Suka Duka Penjaga Perlintasan Kereta Api Di Kota Serang
KONTRASBANTEN.COM, SERANG - Saat ini kereta api menjadi moda transportasi darat yang sudah umum di kalangan masyarakat. Itu karena jarak yang ditempuh menggunakan kereta api menjadi singkat, dengan melewati pemukiman, persawahan, bahkan pegunungan.
Lancarnya laju kereta api tidak terlepas dari peran seorang petugas yang menjaga pintu perlintasan kereta api. Pekerjaan yang terlihat sepele, namun menyangkut banyak nyawa orang yang melintasi rel kereta.
Tantangan yang dihadapi penjaga palang pintu perlintasan kereta api tidaklah ringan. Pengabdiannya mengawal keselamatan masyarakat tidak sebanding dengan penghargaan yang mereka terima.
Tidak jarang cacian ataupun makian dari pengguna jalan lebih banyak diterima ketimbang pujian atau penghargaan, terkadang harus menahan lapar hingga dirinya selesai bertugas. Seperti pengalaman yang dialami Robani (45), penjaga palang pintu di perlintasan KSB, Banjaragung, Cipocok Jaya, Kota Serang.
Robani yang merupakan warga Kecamatan Walantaka tersebut sudah menjalani profesinya selama tujuh tahun itu mengaku telah banyak merasakan suka dan duka sebagai penjaga perlintasan kereta api.
"Jadi PJL (Petugas jalur lintasan) itu lebih banyak dukanya ketimbang sukanya. Salah satunya portal (Palang pintu) masih manual, belum elektrik," kata Robani, ditemui di Pos perlintasan KSB, Sabtu (26/10/2024).
Menurut Robani, lantaran palang pintu perlintasan kereta api yang masih manual membuat dirinya harus ekstra sigap berlari untuk menutup palang tersebut sebelum kereta api melintas agar pengendara motor tidak menerobos perlintasan.
"Kadang-kadang pengendara itu udah ditutup juga (portal), tapi masih nyelonong aja. Kadang saya mah sering ribut sama pengendara. Saya kan sebagai petugas punya tanggung jawab menyelamatkan mereka juga, apa salahnya menunggu sebentar paling 5 menit," ujarnya.

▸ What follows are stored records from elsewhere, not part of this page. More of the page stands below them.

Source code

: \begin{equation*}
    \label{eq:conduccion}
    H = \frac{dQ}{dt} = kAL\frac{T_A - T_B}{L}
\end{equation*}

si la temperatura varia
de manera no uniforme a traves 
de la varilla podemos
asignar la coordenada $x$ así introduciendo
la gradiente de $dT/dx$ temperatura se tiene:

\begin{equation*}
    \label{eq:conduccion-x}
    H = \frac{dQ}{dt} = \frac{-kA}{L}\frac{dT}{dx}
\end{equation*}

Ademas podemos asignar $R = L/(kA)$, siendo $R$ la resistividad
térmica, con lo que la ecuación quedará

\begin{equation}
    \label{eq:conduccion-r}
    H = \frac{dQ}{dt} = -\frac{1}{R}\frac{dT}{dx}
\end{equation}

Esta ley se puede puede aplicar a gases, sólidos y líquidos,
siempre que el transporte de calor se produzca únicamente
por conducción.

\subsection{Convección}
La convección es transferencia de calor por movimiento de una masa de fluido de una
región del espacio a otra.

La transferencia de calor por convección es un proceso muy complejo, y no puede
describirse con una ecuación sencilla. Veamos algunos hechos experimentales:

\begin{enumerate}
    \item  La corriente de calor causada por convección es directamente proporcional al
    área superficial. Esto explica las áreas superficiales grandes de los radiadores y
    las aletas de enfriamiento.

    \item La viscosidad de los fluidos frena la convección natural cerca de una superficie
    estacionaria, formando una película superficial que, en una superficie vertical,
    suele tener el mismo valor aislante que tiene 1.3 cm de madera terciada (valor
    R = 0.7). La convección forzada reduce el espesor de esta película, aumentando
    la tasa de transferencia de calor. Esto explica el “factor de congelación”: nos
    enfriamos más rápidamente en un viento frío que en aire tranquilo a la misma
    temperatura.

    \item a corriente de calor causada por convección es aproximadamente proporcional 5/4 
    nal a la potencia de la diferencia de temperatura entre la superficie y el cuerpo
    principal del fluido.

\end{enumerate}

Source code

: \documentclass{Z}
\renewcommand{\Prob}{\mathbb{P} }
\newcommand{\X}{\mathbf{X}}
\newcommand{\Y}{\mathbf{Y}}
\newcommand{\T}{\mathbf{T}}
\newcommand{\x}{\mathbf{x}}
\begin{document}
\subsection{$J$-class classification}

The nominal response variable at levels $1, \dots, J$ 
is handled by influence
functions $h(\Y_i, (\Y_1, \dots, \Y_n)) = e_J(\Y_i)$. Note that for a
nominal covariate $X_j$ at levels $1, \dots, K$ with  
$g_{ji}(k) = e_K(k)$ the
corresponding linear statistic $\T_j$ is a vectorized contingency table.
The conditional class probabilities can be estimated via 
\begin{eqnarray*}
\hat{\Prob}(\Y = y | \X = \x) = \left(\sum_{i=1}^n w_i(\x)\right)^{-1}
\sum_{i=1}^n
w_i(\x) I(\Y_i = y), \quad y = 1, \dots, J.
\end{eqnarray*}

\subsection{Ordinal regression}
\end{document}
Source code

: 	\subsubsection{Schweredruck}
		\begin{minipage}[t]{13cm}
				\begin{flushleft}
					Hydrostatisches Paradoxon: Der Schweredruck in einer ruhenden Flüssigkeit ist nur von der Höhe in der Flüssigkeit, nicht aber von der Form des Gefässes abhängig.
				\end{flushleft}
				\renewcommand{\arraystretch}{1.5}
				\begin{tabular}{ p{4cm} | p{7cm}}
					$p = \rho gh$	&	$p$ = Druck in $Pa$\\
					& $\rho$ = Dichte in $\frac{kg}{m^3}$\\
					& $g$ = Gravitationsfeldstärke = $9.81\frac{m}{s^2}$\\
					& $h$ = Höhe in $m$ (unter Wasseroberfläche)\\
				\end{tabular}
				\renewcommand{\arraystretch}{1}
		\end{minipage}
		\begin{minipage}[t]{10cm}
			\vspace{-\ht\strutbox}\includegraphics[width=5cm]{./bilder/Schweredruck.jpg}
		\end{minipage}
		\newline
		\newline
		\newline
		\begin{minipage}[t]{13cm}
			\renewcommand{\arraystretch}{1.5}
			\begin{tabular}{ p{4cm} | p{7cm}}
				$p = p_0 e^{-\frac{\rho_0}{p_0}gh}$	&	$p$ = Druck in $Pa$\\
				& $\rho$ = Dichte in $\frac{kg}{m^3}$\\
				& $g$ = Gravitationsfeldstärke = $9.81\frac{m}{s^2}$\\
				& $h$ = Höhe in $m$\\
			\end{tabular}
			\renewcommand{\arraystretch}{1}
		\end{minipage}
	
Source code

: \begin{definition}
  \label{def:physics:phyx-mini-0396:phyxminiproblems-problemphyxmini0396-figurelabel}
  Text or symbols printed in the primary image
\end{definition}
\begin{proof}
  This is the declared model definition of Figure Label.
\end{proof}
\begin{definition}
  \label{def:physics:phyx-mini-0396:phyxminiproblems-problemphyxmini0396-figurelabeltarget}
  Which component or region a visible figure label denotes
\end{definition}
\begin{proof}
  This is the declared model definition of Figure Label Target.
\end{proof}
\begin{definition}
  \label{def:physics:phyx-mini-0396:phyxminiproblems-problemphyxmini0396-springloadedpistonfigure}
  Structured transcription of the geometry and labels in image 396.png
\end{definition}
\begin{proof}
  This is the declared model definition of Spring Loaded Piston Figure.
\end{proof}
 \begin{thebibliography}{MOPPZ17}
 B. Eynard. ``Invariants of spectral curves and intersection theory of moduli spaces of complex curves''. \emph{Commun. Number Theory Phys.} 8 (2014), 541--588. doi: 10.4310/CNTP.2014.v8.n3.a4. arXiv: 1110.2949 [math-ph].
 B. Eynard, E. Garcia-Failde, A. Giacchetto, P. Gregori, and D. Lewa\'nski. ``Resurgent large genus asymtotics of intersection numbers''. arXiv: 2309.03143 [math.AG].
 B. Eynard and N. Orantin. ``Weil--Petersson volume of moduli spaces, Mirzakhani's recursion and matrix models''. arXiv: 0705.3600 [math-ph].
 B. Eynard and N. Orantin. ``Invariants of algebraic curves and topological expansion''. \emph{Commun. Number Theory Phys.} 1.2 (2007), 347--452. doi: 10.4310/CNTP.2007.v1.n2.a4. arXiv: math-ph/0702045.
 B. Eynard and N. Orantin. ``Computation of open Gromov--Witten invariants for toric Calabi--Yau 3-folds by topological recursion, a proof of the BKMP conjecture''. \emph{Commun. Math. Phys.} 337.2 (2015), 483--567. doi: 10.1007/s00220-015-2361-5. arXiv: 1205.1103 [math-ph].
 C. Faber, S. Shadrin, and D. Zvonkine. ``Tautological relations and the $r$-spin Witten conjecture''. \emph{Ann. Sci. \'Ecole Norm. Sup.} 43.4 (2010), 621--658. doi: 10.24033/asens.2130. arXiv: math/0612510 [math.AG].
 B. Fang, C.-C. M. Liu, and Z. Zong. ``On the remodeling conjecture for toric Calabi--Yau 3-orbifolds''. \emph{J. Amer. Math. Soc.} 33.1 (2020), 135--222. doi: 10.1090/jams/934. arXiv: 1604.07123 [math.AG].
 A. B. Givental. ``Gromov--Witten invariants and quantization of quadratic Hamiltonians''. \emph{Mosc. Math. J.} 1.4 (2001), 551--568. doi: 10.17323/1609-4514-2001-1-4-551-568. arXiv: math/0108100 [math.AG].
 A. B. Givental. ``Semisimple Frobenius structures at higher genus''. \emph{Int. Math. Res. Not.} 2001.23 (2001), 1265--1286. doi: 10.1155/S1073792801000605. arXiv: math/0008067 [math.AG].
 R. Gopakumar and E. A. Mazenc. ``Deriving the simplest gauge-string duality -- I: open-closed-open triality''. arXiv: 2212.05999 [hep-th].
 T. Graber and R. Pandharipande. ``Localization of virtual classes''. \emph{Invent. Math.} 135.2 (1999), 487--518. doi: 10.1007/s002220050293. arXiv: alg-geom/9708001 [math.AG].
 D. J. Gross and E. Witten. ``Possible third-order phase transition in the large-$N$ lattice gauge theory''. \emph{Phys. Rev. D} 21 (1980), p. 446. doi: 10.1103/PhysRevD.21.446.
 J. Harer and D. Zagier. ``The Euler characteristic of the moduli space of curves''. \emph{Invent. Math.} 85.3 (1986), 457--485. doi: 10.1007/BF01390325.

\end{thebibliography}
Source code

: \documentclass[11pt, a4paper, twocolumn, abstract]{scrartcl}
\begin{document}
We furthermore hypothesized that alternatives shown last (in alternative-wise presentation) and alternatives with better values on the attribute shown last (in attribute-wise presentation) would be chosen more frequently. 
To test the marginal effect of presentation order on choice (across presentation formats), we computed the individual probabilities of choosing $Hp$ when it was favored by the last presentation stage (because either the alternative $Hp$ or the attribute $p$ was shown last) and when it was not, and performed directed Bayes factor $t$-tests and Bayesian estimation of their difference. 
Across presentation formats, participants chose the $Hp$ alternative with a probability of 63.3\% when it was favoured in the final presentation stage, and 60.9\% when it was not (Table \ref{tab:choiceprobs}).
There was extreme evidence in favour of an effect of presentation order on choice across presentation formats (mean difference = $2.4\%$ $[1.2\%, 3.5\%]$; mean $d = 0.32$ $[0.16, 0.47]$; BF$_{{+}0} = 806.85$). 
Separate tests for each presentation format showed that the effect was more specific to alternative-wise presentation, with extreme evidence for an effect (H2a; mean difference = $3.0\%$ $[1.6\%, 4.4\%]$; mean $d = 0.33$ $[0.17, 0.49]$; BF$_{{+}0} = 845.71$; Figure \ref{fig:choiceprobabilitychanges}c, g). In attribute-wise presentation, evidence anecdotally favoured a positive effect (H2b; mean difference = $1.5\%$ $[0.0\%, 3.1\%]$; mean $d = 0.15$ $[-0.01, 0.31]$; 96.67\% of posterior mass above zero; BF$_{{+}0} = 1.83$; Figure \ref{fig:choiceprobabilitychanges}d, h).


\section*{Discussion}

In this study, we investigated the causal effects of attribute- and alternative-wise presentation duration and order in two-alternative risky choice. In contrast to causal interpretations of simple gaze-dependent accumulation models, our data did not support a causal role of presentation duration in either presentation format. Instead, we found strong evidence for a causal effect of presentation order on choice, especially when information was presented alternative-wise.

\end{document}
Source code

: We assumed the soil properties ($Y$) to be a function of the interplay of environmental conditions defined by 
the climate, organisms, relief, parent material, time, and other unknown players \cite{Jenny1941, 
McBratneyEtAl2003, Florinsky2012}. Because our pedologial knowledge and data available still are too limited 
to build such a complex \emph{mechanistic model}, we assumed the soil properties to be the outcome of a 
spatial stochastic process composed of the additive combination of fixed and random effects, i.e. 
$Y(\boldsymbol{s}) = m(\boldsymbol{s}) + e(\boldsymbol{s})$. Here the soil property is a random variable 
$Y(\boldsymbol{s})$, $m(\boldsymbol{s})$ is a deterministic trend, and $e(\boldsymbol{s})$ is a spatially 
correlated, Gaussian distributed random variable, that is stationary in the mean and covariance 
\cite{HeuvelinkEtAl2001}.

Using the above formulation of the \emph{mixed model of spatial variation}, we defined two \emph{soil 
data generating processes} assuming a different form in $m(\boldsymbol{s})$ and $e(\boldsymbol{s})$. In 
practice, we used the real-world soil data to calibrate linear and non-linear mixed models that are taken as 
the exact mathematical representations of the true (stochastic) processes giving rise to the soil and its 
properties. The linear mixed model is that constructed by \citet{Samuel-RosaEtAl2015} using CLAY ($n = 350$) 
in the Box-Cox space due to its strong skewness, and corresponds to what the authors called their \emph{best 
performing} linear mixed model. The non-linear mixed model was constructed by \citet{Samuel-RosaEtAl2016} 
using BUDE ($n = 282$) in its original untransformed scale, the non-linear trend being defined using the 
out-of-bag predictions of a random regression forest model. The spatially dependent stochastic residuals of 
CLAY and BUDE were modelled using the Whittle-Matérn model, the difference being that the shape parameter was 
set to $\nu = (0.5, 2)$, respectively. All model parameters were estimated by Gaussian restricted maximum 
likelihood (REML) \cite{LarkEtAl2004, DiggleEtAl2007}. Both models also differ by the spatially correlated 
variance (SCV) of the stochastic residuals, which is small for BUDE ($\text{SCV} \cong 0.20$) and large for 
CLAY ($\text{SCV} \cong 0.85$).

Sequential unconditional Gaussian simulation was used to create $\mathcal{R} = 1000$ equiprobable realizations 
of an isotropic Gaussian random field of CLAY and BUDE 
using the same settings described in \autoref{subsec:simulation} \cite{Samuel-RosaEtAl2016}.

Selain itu, Robani juga harus sering menahan lapar saat perutnya kosong. Hal itu lantaran pekerjaan yang digelutinya itu memiliki tanggung jawab yang sangat besar sehingga tidak bisa ditinggalkan begitu saja.
"Kalau kereta padat itu kadang ngga makan, harus nunggu ganti shift dulu baru makan di rumah. Karena mau beli makan juga kita ngga dapat uang makan, jadi nunggu pulang kalau mau makan," jelasnya.
Meskipun begitu, Robani tetap menjalankan tugasnya dengan amanah dan penuh keikhlasan. Hanya saja bila tugas malam hari apalagi cuaca hujan jalanan sepi.
“Tapi itu tidak membuat saya bersedih, sebab saya amat menyukai dan mencintai pekerjaan ini. Karena dapat menjaga keselamatan orang lain saat melintas di perlintasan kereta api,” pungkasnya sambil tersenyum.